Hawaii island already has a shortage of specialists, and Smith says that finding one who will see her Medicaid patients can be extraordinarily difficult. Nearly all the island's physical therapists have stopped accepting Medicaid, she said. Smith is aware of only two who will accept the insurance.

"So somebody who has come back from having had a stroke or they broke their leg or they have back issues, we can't get them back up to the level of function they were previously or it takes a lot longer, " she said. "So not only is it horrible for patients but it actually does impact beyond their lives. It impacts what they can do as members of the community."

Smith said the island has lost nearly all of its neurologists and her patients often have to travel to Oahu for speciality care.

"It doesn't sound that bad until you actually realize what it is like, " she said.

Smith noted that medically frail patients have to catch the first flight in the morning out of Kona to Honolulu, where they then get a medical transport to a clinic. She said there is no guarantee that the timing of when they arrive and their appointment will align.

"So it can be hours, " she said. "They have their appointment that lasts 15 minutes. Then they reverse the whole process. They lose a whole day every time they have to do this."

Smith says that for her patients who work, it often doesn't seem worth it and their conditions, therefore, worsen.

Dr.

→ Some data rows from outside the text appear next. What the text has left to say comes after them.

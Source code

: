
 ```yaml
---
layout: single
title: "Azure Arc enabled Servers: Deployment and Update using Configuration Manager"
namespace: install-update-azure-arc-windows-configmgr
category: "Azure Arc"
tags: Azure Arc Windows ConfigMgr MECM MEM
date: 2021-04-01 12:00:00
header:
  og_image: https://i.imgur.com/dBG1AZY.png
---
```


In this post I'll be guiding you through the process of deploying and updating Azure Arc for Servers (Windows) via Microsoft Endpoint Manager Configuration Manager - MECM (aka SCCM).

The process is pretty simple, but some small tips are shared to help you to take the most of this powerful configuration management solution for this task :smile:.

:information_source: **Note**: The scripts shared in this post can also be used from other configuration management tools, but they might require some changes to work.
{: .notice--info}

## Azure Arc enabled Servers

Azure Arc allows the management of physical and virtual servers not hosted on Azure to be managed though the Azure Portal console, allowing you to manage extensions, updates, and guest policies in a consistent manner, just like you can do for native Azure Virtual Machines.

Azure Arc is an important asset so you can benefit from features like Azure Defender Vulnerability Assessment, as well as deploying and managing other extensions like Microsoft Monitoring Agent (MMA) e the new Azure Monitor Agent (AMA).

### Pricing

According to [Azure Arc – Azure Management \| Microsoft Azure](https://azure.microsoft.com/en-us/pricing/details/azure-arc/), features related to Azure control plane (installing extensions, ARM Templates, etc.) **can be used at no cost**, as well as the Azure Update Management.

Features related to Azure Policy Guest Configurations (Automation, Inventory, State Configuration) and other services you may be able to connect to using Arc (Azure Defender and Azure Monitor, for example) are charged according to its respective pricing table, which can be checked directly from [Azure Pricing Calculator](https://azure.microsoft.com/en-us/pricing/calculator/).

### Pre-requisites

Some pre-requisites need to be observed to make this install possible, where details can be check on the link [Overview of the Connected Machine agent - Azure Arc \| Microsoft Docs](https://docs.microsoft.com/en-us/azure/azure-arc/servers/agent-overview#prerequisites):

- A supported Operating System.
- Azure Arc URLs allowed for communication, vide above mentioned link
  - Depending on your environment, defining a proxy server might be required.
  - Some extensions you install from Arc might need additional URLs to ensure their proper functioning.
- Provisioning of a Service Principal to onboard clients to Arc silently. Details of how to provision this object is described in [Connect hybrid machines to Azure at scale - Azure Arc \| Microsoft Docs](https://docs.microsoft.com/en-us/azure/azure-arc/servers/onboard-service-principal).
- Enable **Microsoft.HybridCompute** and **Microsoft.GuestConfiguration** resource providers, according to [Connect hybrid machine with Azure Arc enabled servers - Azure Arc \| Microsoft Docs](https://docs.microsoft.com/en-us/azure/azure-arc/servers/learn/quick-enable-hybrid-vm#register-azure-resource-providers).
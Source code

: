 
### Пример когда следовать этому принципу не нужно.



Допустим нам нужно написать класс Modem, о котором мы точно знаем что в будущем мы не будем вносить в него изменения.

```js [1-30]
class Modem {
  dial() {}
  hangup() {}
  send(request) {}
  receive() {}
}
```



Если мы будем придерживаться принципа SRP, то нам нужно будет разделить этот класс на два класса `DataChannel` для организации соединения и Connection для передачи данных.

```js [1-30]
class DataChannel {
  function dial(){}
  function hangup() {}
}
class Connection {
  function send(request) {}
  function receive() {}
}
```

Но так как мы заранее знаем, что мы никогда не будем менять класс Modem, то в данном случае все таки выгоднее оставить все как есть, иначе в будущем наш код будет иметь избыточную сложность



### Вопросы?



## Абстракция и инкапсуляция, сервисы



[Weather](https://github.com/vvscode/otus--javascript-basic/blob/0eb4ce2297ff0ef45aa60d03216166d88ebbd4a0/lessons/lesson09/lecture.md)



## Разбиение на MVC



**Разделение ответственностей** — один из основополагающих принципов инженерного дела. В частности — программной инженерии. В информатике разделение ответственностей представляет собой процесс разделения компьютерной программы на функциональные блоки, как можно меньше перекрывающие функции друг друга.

Janet Onopa has worked as a primary-care doctor in Honolulu for 35 years. She told lawmakers that access to care on Oahu is also bad.

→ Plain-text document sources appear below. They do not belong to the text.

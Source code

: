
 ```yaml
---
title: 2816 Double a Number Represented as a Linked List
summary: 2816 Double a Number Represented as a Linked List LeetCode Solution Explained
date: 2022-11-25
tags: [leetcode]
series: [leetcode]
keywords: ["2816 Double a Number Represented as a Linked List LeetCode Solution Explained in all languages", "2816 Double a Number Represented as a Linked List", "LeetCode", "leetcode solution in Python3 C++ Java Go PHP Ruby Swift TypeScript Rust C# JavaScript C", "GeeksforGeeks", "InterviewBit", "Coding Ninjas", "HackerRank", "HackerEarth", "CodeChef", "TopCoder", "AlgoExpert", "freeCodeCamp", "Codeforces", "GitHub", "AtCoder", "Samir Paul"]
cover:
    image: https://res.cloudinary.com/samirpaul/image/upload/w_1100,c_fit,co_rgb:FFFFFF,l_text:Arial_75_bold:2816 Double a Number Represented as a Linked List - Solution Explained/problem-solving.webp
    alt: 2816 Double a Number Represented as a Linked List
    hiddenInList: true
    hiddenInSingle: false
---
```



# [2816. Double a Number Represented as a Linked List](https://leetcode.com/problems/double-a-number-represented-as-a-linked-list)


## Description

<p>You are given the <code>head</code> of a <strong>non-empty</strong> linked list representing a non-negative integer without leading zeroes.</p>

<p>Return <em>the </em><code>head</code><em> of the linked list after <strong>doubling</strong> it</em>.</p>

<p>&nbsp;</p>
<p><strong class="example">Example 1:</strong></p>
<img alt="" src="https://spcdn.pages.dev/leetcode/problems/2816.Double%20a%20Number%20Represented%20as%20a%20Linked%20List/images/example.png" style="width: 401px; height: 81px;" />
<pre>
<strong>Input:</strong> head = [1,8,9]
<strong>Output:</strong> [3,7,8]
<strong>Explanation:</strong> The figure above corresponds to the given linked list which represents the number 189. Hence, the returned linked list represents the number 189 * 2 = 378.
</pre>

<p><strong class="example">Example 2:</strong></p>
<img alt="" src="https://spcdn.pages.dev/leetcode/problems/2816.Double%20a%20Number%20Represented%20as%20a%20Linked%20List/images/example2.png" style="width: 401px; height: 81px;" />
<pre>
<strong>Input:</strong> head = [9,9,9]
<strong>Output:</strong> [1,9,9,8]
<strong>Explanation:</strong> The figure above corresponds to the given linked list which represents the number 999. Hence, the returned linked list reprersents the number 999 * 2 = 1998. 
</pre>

"In talking with my colleagues in private practice, almost all do not accept Medicaid patients, " Smith said in written comments supporting the proposed legislation. "I was initially surprised to discover this, because I taught these docs as residents and I knew they intended to care for underserved and poor populations when they started practice ; many had a passion to serving the needs of folks who were not well off. But a year or two into private practice, they found that they literally could not take Medicaid patients and maintain financial viability in their practice."

Health care providers say that care for Medicaid patients has fallen mainly to the state's community health centers, which are stretched thin.

In Hawaii, practically all Medicaid recipients are covered under a managed-care plan, which are offered by a mix of local nonprofit companies, including AlohaCare, Hawaii Medical Service Association and Kaiser Permanente, and two major for-profit health insurers, UnitedHealthcare and Wellcare. Enrollees are given a choice of which plan they want to sign up for, and the health insurers are given a fixed upfront payment for each member, with some flexibility in how they reimburse providers and at what levels.

The proposed legislation would set the minimum reimbursement rates for a long list of medical services and procedures at Medicare rates, according to Judy Peterson, Medicaid director and administrator for DHS' Med-QUEST division.

"I think it would be really helpful for our health care providers and our Medicaid program and really help improve access, and help our health care providers overall who have been highly stressed with the pandemic, " Peterson said. "It has been very stressful. So I'm hoping that this goes through."